Background and Aims: Multiple sclerosis (MS) is a neurodegenerative disease that affects the central nervous system generating symptoms such as neuropathic pain and anxiety. Primary progressive MS (PPMS) is the most disabling clinical form and the patients present an intense neurodegenerative process. In this context, the advanced oxidation protein products (AOPPs) were oxidated compounds and their accumulation in plasma has been related to MS patient's clinical disability. However, the AOPPs involvement in the neuropathic pain- and anxiety-like symptoms it was not evaluated. We aimed to explore the central nervous system levels of AOPPs as a possible biomarker that can be used in MS neuropathic pain treatment or disease severity. 

Methods: We used female mice C57BL/6J to induce experimental autoimmune encephalomyelitis (EAE). The animals were evaluated for the clinical score, weight, strength of plantar pressure, rotarod test, and mechanical and cold allodynia before induction (baseline) and on days 7, 10, and 14. Also, on the 13 days post-induction evaluated nest building, open field and elevated plus maze tests. The animals were euthanized 14-day post-induction and the prefrontal cortex and spinal cord were removed to measure the levels of AOPPs and the activity of NADPH oxidase and myeloperoxidase (MPO) enzymes. We used a Principal Component Analysis (PCA) to estimate the potential multivariate correlation between PMS-EAE symptoms, AOPPs levels, and NADPH oxidase and MPO activity.

Results: The clinical score increased 14 days post-induction without changes in weight and mobility. The paw strength and the mechanical allodynia threshold decrease, and cold allodynia increases in the PMS-EAE animals. PMS-EAE mice showed spontaneous nociception and anxiety-like behavior without motor impairment. The PC1 (54.80%of the total variance) was positively associated with AOPP levels (all structures). clinical score, cold allodynia, NADPH activity (spinal cord and prefrontal cortex). and MPO activity (all structures). Statistical analyses showed that the PC1 score is increased in PMS-EAE mice compared to the control.

Conclusions: We showed the increase of AOPPs concentration and the NADPH oxidase and MPO activity in central nervous system structures at the nociceptive peak.
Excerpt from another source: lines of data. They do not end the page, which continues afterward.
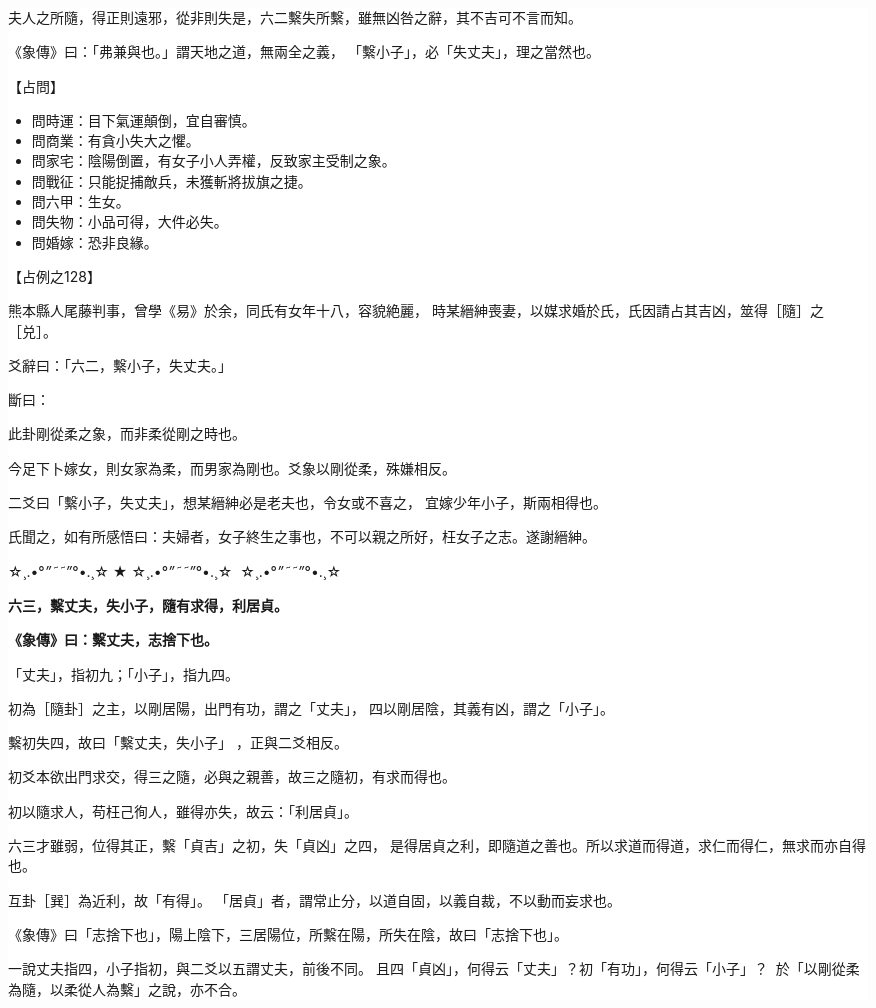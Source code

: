 夫人之所隨，得正則遠邪，從非則失是，六二繫失所繫，雖無凶咎之辭，其不吉可不言而知。

《象傳》曰：「弗兼與也。」謂天地之道，無兩全之義，
「繫小子」，必「失丈夫」，理之當然也。

【占問】

*   問時運：目下氣運顛倒，宜自審慎。
*   問商業：有貪小失大之懼。
*   問家宅：陰陽倒置，有女子小人弄權，反致家主受制之象。
*   問戰征：只能捉捕敵兵，未獲斬將拔旗之捷。
*   問六甲：生女。
*   問失物：小品可得，大件必失。
*   問婚嫁：恐非良緣。

【占例之128】

熊本縣人尾藤判事，曾學《易》於余，同氏有女年十八，容貌絶麗，
時某縉紳喪妻，以媒求婚於氏，氏因請占其吉凶，筮得［隨］之［兑］。

爻辭曰：「六二，繫小子，失丈夫。」

斷曰：

此卦剛從柔之象，而非柔從剛之時也。

今足下卜嫁女，則女家為柔，而男家為剛也。爻象以剛從柔，殊嫌相反。

二爻曰「繫小子，失丈夫」，想某縉紳必是老夫也，令女或不喜之，
宜嫁少年小子，斯兩相得也。

氏聞之，如有所感悟曰：夫婦者，女子終生之事也，不可以親之所好，枉女子之志。遂謝縉紳。

☆¸.•°*”˜˜”*°•.¸☆ ★ ☆¸.•°*”˜˜”*°•.¸☆  ☆¸.•°*”˜˜”*°•.¸☆

**六三，繫丈夫，失小子，隨有求得，利居貞。**

**《象****傳****》曰：繫丈夫，志捨下也。**

「丈夫」，指初九；「小子」，指九四。

初為［隨卦］之主，以剛居陽，出門有功，謂之「丈夫」，
四以剛居陰，其義有凶，謂之「小子」。

繫初失四，故曰「繫丈夫，失小子」 ，正與二爻相反。

初爻本欲出門求交，得三之隨，必與之親善，故三之隨初，有求而得也。

初以隨求人，苟枉己徇人，雖得亦失，故云：「利居貞」。

六三才雖弱，位得其正，繫「貞吉」之初，失「貞凶」之四，
是得居貞之利，即隨道之善也。所以求道而得道，求仁而得仁，無求而亦自得也。

互卦［巽］為近利，故「有得」。
「居貞」者，謂常止分，以道自固，以義自裁，不以動而妄求也。

《象傳》曰「志捨下也」，陽上陰下，三居陽位，所繫在陽，所失在陰，故曰「志捨下也」。

一說丈夫指四，小子指初，與二爻以五謂丈夫，前後不同。
且四「貞凶」，何得云「丈夫」？初「有功」，何得云「小子」？ 
於「以剛從柔為隨，以柔從人為繫」之說，亦不合。 
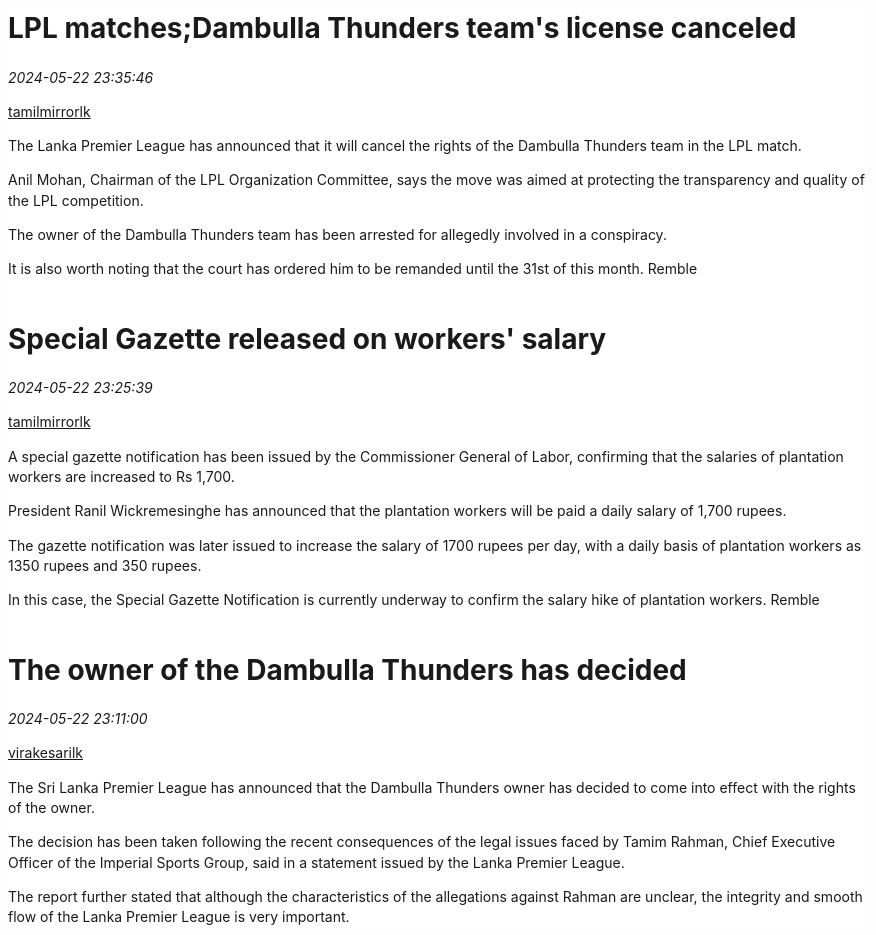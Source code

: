 

# LPL matches;Dambulla Thunders team's license canceled

*2024-05-22 23:35:46*

[tamilmirrorlk](https://www.tamilmirror.lk/பிரதான-விளையாட்டு/LPL-போட்டிகள்-தம்புள்ள-தண்டர்ஸ்-அணியின்-உரிமம்-அதிரடியாக-ரத்து/44-337736)

The Lanka Premier League has announced that it will cancel the rights of the Dambulla Thunders team in the LPL match.

Anil Mohan, Chairman of the LPL Organization Committee, says the move was aimed at protecting the transparency and quality of the LPL competition.

The owner of the Dambulla Thunders team has been arrested for allegedly involved in a conspiracy.

It is also worth noting that the court has ordered him to be remanded until the 31st of this month. Remble



# Special Gazette released on workers' salary

*2024-05-22 23:25:39*

[tamilmirrorlk](https://www.tamilmirror.lk/செய்திகள்/தொழிலாளர்களின்-சம்பளம்-தொடர்பில்-வெளியான-அதி-விசேட-வர்த்தமானி/175-337735)

A special gazette notification has been issued by the Commissioner General of Labor, confirming that the salaries of plantation workers are increased to Rs 1,700.

President Ranil Wickremesinghe has announced that the plantation workers will be paid a daily salary of 1,700 rupees.

The gazette notification was later issued to increase the salary of 1700 rupees per day, with a daily basis of plantation workers as 1350 rupees and 350 rupees.

In this case, the Special Gazette Notification is currently underway to confirm the salary hike of plantation workers. Remble



# The owner of the Dambulla Thunders has decided

*2024-05-22 23:11:00*

[virakesarilk](https://www.virakesari.lk/article/184265)

The Sri Lanka Premier League has announced that the Dambulla Thunders owner has decided to come into effect with the rights of the owner.

The decision has been taken following the recent consequences of the legal issues faced by Tamim Rahman, Chief Executive Officer of the Imperial Sports Group, said in a statement issued by the Lanka Premier League.

The report further stated that although the characteristics of the allegations against Rahman are unclear, the integrity and smooth flow of the Lanka Premier League is very important.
We indicated that the AOPP levels influence the increase in clinical score and cold allodynia. In fact. the block of NADPH oxidase or MPO activity possibly influences the PMS-EAE clinical score and cold allodynia due to AOPPs reduction. Thus, we demonstrated the relationship between non-stimuli painful perception, anxiety-like, and hippocampal function in the PMS-EAE model.